A former senior executive of a Chinese company that listed on the Nasdaq in 2005 says investors need to stay wary of new initial public offerings (IPOs) from the mainland, because many firms keep multiple sets of books.
"I've been investing in China for the last 10 years and there's one thing I've learnt - with many Chinese companies there are usually two sets of books, and whenever there are two sets of books, there are usually three," Eric Rosenkranz, Chairman and Founder of strategy consulting firm E.Three and a former Vice Chairman of Focus Media China told CNBC on Monday.
Rosenkranz says the first set of books, which tends to minimize profits and taxes, is generally submitted to the government; the second set, usually shown to investors, aims to maximize earnings.
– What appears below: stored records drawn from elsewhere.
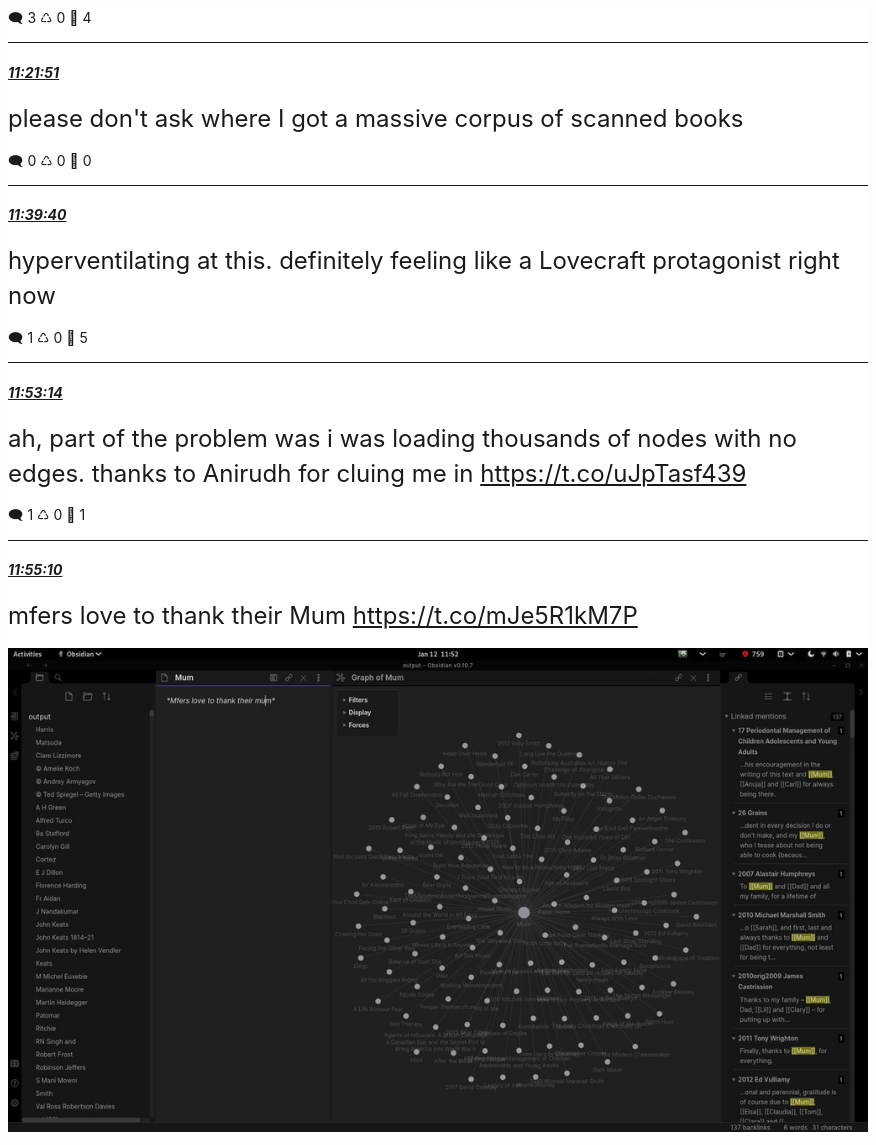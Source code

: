 

🗨️ 3 ♺ 0 🤍  4   

---
    
#### <a href = "https://twitter.com/deepfates/status/1349059029209915393">*11:21:51*</a>

<font size="5">please don't ask where I got a massive corpus of scanned books</font>



🗨️ 0 ♺ 0 🤍  0   

---
    
#### <a href = "https://twitter.com/deepfates/status/1349063511339577346">*11:39:40*</a>

<font size="5">hyperventilating at this. definitely feeling like a Lovecraft protagonist right now</font>



🗨️ 1 ♺ 0 🤍  5   

---
    
#### <a href = "https://twitter.com/deepfates/status/1349066925280780294">*11:53:14*</a>

<font size="5">ah, part of the problem was i was loading thousands of nodes with no edges. thanks to Anirudh for cluing me in  https://t.co/uJpTasf439</font>



🗨️ 1 ♺ 0 🤍  1   

---
    
#### <a href = "https://twitter.com/deepfates/status/1349067411882987522">*11:55:10*</a>

<font size="5">mfers love to thank their Mum  https://t.co/mJe5R1kM7P</font>

![image from twitter](/images/from_twitter/ErjZpBaXAAMmCQa.jpg)
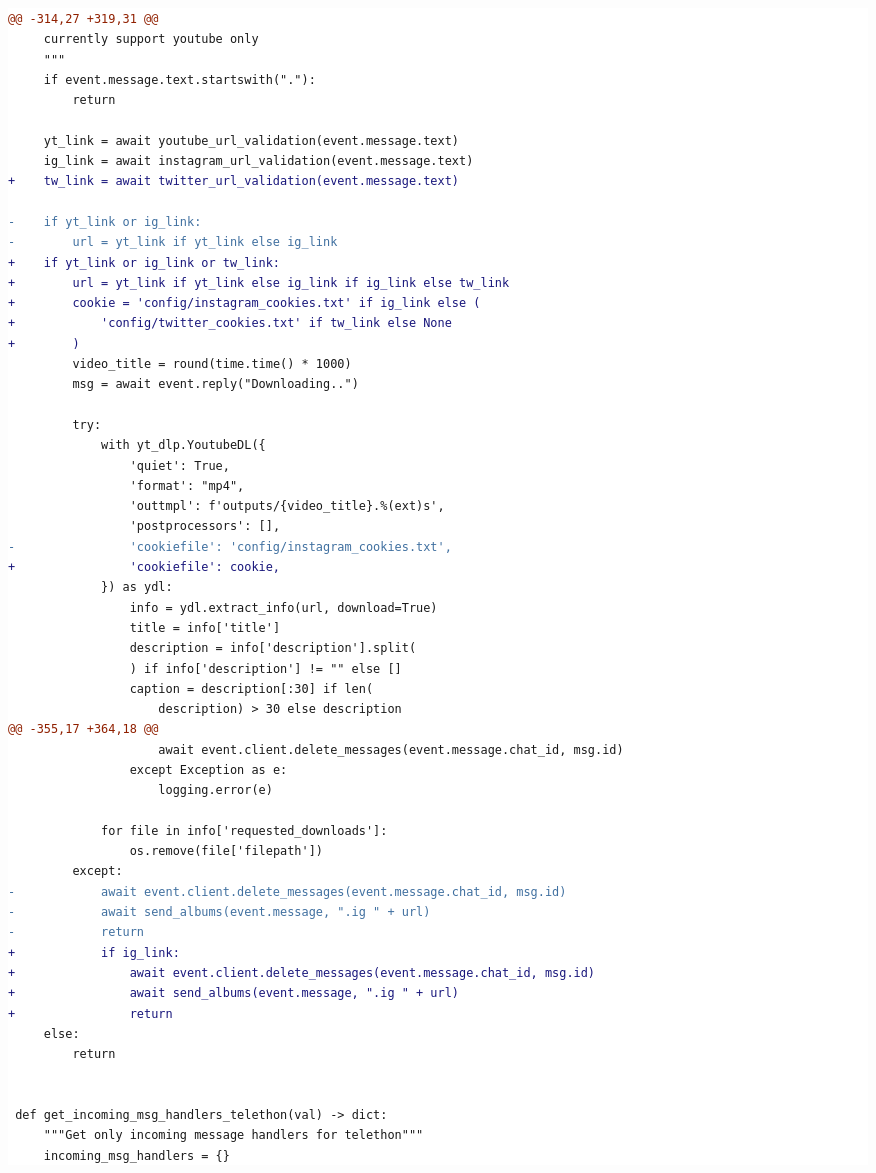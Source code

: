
 ```diff
@@ -314,27 +319,31 @@
     currently support youtube only
     """
     if event.message.text.startswith("."):
         return
 
     yt_link = await youtube_url_validation(event.message.text)
     ig_link = await instagram_url_validation(event.message.text)
+    tw_link = await twitter_url_validation(event.message.text)
 
-    if yt_link or ig_link:
-        url = yt_link if yt_link else ig_link
+    if yt_link or ig_link or tw_link:
+        url = yt_link if yt_link else ig_link if ig_link else tw_link
+        cookie = 'config/instagram_cookies.txt' if ig_link else (
+            'config/twitter_cookies.txt' if tw_link else None
+        )
         video_title = round(time.time() * 1000)
         msg = await event.reply("Downloading..")
 
         try:
             with yt_dlp.YoutubeDL({
                 'quiet': True,
                 'format': "mp4",
                 'outtmpl': f'outputs/{video_title}.%(ext)s',
                 'postprocessors': [],
-                'cookiefile': 'config/instagram_cookies.txt',
+                'cookiefile': cookie,
             }) as ydl:
                 info = ydl.extract_info(url, download=True)
                 title = info['title']
                 description = info['description'].split(
                 ) if info['description'] != "" else []
                 caption = description[:30] if len(
                     description) > 30 else description
@@ -355,17 +364,18 @@
                     await event.client.delete_messages(event.message.chat_id, msg.id)
                 except Exception as e:
                     logging.error(e)
 
             for file in info['requested_downloads']:
                 os.remove(file['filepath'])
         except:
-            await event.client.delete_messages(event.message.chat_id, msg.id)
-            await send_albums(event.message, ".ig " + url)
-            return
+            if ig_link:
+                await event.client.delete_messages(event.message.chat_id, msg.id)
+                await send_albums(event.message, ".ig " + url)
+                return
     else:
         return
 
 
 def get_incoming_msg_handlers_telethon(val) -> dict:
     """Get only incoming message handlers for telethon"""
     incoming_msg_handlers = {}
```
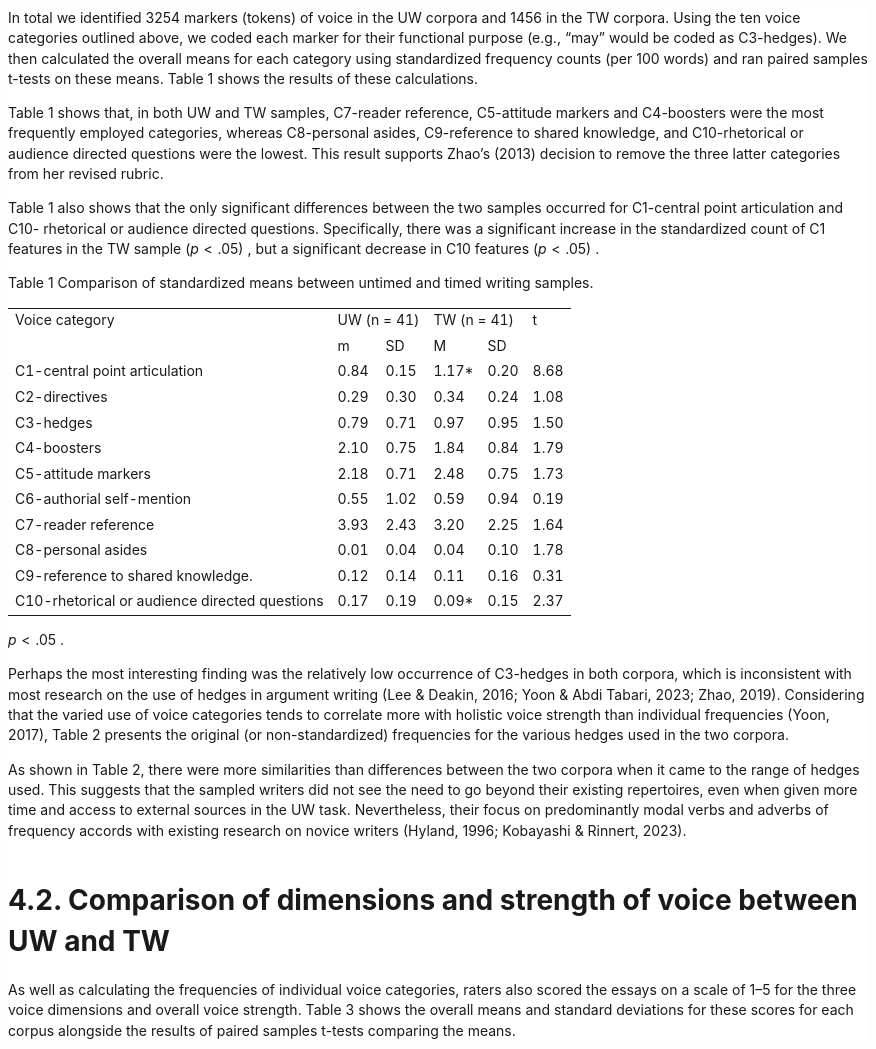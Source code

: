 In total we identified 3254 markers (tokens) of voice in the UW corpora and 1456 in the TW corpora. Using the ten voice categories outlined above, we coded each marker for their functional purpose (e.g., “may” would be coded as C3-hedges). We then calculated the overall means for each category using standardized frequency counts (per 100 words) and ran paired samples t-tests on these means. Table 1 shows the results of these calculations.

Table 1 shows that, in both UW and TW samples, C7-reader reference, C5-attitude markers and C4-boosters were the most frequently employed categories, whereas C8-personal asides, C9-reference to shared knowledge, and C10-rhetorical or audience directed questions were the lowest. This result supports Zhao’s (2013) decision to remove the three latter categories from her revised rubric.

Table 1 also shows that the only significant differences between the two samples occurred for C1-central point articulation and C10- rhetorical or audience directed questions. Specifically, there was a significant increase in the standardized count of C1 features in the TW sample $( p < . 0 5 )$ , but a significant decrease in C10 features $( p < . 0 5 )$ .

Table 1 Comparison of standardized means between untimed and timed writing samples.   

<html><body><table><tr><td rowspan="2">Voice category</td><td colspan="2">UW (n = 41)</td><td colspan="2">TW (n = 41)</td><td rowspan="2">t</td></tr><tr><td>m</td><td>SD</td><td>M</td><td>SD</td></tr><tr><td>C1-central point articulation</td><td>0.84</td><td>0.15</td><td>1.17*</td><td>0.20</td><td>8.68</td></tr><tr><td>C2-directives</td><td>0.29</td><td>0.30</td><td>0.34</td><td>0.24</td><td>1.08</td></tr><tr><td>C3-hedges</td><td>0.79</td><td>0.71</td><td>0.97</td><td>0.95</td><td>1.50</td></tr><tr><td>C4-boosters</td><td>2.10</td><td>0.75</td><td>1.84</td><td>0.84</td><td> 1.79</td></tr><tr><td>C5-attitude markers</td><td>2.18</td><td>0.71</td><td>2.48</td><td>0.75</td><td>1.73</td></tr><tr><td>C6-authorial self-mention</td><td>0.55</td><td>1.02</td><td>0.59</td><td>0.94</td><td>0.19</td></tr><tr><td>C7-reader reference</td><td>3.93</td><td>2.43</td><td>3.20</td><td>2.25</td><td> 1.64</td></tr><tr><td>C8-personal asides</td><td>0.01</td><td>0.04</td><td>0.04</td><td>0.10</td><td>1.78</td></tr><tr><td>C9-reference to shared knowledge.</td><td>0.12</td><td>0.14</td><td>0.11</td><td>0.16</td><td> 0.31</td></tr><tr><td>C10-rhetorical or audience directed questions</td><td>0.17</td><td>0.19</td><td>0.09*</td><td>0.15</td><td> 2.37</td></tr></table></body></html>

$p < . 0 5$ .

Perhaps the most interesting finding was the relatively low occurrence of C3-hedges in both corpora, which is inconsistent with most research on the use of hedges in argument writing (Lee & Deakin, 2016; Yoon & Abdi Tabari, 2023; Zhao, 2019). Considering that the varied use of voice categories tends to correlate more with holistic voice strength than individual frequencies (Yoon, 2017), Table 2 presents the original (or non-standardized) frequencies for the various hedges used in the two corpora.

As shown in Table 2, there were more similarities than differences between the two corpora when it came to the range of hedges used. This suggests that the sampled writers did not see the need to go beyond their existing repertoires, even when given more time and access to external sources in the UW task. Nevertheless, their focus on predominantly modal verbs and adverbs of frequency accords with existing research on novice writers (Hyland, 1996; Kobayashi & Rinnert, 2023).

# 4.2. Comparison of dimensions and strength of voice between UW and TW

As well as calculating the frequencies of individual voice categories, raters also scored the essays on a scale of 1–5 for the three voice dimensions and overall voice strength. Table 3 shows the overall means and standard deviations for these scores for each corpus alongside the results of paired samples t-tests comparing the means.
But it's the third set of books, that reflects the true information on the company, which investors need to seek before investing, he adds.
Rosenkranz recommends investors check off three boxes before betting on a listing. First, whether the company is listing on a "reputable" exchange such as the NYSE, Nasdaq or Hong Kong stock exchange.
Second, if it’s a new or reverse listing. Rosenkranz says investors should avoid reverse mergers that use U.S. shell companies to list, noting that of the 200 Chinese companies that have gone public in the U.S. over the last four years, 75 percent had done so via reverse listings.
And third, Rosenkranz says, invesors should look at whether the company is using one of the “big four” accounting firms: KPMG, Ernst & Young, Deloitte and PWC.
"Failing any one of those three things is a worrying sign and the investor should run away," he said.
Of the three points flagged, the use of a reputable auditor is most crucial, says Rosenkranz.
Rosenkranz is currently the independent non-executive director of Focus Media Network (a company unrelated to Focus Media China), which listed on the Hong Kong stock exchange's GEM board in July 2011. He says Focus Media Network keeps only one set of books, passed the tough regulations of the Hong Kong exchange, and retains PricewaterhouseCoopers as its accounting firm.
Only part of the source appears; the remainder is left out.